*** Opening Provided records ***

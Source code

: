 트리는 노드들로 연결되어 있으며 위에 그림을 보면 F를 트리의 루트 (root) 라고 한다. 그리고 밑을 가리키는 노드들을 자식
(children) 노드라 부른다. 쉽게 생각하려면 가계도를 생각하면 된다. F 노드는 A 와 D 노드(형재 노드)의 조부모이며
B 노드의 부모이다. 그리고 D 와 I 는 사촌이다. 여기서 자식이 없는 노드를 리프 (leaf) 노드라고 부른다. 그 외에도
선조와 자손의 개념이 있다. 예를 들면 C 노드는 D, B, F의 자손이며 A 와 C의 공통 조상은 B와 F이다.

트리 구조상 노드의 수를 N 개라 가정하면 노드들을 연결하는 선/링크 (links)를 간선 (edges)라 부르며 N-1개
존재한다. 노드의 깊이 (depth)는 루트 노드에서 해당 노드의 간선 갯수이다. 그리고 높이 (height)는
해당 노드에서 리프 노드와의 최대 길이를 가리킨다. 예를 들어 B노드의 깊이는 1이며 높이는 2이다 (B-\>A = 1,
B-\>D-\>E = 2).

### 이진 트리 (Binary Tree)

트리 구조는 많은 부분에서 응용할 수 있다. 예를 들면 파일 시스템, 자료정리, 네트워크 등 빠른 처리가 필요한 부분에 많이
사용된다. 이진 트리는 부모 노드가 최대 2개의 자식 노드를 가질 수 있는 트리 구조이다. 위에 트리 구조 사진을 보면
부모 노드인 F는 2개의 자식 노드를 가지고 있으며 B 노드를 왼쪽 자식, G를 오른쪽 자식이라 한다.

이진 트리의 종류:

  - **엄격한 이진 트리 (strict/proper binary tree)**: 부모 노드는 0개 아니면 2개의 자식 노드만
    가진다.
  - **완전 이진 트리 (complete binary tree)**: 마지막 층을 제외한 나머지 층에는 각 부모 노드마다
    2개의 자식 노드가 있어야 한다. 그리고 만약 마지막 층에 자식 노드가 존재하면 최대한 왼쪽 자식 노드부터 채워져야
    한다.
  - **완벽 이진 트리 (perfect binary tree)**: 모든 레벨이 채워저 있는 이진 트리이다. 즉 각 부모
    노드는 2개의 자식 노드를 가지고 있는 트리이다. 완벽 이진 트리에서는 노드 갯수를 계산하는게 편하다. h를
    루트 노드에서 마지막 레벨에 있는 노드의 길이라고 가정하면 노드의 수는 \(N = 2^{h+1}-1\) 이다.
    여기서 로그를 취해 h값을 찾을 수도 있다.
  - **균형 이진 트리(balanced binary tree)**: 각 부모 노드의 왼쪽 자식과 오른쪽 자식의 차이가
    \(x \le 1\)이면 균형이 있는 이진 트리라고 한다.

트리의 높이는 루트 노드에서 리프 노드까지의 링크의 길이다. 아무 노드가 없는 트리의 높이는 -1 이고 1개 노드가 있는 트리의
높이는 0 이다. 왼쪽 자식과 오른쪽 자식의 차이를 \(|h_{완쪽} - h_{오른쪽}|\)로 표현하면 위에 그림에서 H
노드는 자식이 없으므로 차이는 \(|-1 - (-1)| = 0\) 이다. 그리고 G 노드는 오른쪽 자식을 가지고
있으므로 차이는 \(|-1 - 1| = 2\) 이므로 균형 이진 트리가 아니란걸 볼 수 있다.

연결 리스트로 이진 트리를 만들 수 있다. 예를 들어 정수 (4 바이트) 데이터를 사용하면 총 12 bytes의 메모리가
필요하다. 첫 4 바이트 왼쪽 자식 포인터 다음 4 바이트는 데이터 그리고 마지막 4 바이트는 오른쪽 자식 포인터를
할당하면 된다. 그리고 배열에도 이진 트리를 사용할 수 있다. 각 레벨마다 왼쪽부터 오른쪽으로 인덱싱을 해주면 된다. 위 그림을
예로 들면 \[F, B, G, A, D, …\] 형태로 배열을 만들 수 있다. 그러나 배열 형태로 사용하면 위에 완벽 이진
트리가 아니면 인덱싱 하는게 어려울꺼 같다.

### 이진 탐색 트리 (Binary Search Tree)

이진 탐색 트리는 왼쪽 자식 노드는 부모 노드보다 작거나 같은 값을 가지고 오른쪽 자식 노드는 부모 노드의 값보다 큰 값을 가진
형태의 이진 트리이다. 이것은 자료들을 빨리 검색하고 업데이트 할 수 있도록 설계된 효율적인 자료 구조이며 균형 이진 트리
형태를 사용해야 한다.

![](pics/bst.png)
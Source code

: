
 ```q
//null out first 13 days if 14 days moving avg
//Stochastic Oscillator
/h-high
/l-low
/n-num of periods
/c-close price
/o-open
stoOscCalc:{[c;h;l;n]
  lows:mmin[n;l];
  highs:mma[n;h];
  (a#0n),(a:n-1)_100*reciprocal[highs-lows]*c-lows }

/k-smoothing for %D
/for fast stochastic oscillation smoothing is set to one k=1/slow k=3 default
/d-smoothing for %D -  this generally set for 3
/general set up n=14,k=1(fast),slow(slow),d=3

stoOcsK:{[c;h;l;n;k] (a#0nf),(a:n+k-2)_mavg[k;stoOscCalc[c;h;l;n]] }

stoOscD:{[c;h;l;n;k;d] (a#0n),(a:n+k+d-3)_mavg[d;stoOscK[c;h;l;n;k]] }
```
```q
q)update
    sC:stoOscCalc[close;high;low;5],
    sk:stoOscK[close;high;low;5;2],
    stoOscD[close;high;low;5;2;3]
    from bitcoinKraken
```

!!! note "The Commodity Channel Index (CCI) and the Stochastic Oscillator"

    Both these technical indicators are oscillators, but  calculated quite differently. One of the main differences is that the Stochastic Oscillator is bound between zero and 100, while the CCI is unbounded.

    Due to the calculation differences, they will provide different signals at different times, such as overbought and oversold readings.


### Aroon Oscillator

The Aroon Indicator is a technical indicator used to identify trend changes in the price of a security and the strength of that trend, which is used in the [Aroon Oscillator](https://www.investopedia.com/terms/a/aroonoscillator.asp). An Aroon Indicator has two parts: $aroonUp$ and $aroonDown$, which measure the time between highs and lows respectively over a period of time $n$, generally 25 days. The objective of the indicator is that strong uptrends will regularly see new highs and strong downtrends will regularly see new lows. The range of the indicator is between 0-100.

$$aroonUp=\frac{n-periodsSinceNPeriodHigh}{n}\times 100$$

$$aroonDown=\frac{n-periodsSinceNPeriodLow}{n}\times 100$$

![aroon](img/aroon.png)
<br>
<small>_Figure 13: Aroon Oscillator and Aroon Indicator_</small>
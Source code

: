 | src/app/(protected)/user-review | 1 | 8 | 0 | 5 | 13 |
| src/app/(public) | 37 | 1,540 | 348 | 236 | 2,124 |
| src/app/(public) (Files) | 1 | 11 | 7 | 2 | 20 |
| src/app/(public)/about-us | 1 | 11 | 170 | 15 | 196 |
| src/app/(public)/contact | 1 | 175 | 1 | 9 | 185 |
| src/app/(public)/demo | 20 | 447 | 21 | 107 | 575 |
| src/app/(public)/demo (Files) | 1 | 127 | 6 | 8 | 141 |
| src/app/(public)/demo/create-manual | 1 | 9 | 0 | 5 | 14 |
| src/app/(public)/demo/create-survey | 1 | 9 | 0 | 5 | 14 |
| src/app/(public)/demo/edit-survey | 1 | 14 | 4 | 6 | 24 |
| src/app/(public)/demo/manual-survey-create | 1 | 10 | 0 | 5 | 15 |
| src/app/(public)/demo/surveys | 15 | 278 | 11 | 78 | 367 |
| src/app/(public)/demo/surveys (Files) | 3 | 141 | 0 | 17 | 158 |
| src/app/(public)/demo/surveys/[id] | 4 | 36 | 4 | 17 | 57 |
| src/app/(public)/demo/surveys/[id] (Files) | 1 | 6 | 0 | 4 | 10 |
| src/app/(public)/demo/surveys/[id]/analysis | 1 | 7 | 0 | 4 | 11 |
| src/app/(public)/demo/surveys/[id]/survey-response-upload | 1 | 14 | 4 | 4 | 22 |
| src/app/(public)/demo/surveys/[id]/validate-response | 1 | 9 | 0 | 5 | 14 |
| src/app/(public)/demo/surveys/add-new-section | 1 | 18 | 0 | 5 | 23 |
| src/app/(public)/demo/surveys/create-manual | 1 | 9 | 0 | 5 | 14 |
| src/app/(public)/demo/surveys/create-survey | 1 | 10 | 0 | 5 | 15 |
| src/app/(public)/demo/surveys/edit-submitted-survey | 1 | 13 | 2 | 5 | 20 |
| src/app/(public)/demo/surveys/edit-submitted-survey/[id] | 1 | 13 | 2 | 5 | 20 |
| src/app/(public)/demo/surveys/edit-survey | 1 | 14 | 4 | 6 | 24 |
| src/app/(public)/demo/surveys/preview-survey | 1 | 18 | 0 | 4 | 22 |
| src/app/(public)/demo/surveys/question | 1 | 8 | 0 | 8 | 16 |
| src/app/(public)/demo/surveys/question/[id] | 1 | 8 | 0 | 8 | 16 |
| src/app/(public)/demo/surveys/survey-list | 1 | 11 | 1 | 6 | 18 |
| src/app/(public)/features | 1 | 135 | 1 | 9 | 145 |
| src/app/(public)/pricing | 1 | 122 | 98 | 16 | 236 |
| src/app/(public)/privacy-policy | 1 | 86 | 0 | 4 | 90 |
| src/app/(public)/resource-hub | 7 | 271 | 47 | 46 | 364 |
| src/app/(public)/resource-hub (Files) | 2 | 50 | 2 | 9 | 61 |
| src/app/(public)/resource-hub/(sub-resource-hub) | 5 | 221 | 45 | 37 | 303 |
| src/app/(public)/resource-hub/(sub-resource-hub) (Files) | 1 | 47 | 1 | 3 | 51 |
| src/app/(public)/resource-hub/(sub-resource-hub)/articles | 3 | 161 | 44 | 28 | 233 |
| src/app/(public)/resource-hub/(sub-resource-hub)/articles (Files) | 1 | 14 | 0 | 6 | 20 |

*** Closing Provided records ***

Return exactly the lines from the line holding "18 | 0 | 5 | 23 |" to the last line of the data, with both of those lines included and nothing added.

Expected output
| src/app/(public)/demo/surveys/add-new-section | 1 | 18 | 0 | 5 | 23 |
| src/app/(public)/demo/surveys/create-manual | 1 | 9 | 0 | 5 | 14 |
| src/app/(public)/demo/surveys/create-survey | 1 | 10 | 0 | 5 | 15 |
| src/app/(public)/demo/surveys/edit-submitted-survey | 1 | 13 | 2 | 5 | 20 |
| src/app/(public)/demo/surveys/edit-submitted-survey/[id] | 1 | 13 | 2 | 5 | 20 |
| src/app/(public)/demo/surveys/edit-survey | 1 | 14 | 4 | 6 | 24 |
| src/app/(public)/demo/surveys/preview-survey | 1 | 18 | 0 | 4 | 22 |
| src/app/(public)/demo/surveys/question | 1 | 8 | 0 | 8 | 16 |
| src/app/(public)/demo/surveys/question/[id] | 1 | 8 | 0 | 8 | 16 |
| src/app/(public)/demo/surveys/survey-list | 1 | 11 | 1 | 6 | 18 |
| src/app/(public)/features | 1 | 135 | 1 | 9 | 145 |
| src/app/(public)/pricing | 1 | 122 | 98 | 16 | 236 |
| src/app/(public)/privacy-policy | 1 | 86 | 0 | 4 | 90 |
| src/app/(public)/resource-hub | 7 | 271 | 47 | 46 | 364 |
| src/app/(public)/resource-hub (Files) | 2 | 50 | 2 | 9 | 61 |
| src/app/(public)/resource-hub/(sub-resource-hub) | 5 | 221 | 45 | 37 | 303 |
| src/app/(public)/resource-hub/(sub-resource-hub) (Files) | 1 | 47 | 1 | 3 | 51 |
| src/app/(public)/resource-hub/(sub-resource-hub)/articles | 3 | 161 | 44 | 28 | 233 |
| src/app/(public)/resource-hub/(sub-resource-hub)/articles (Files) | 1 | 14 | 0 | 6 | 20 |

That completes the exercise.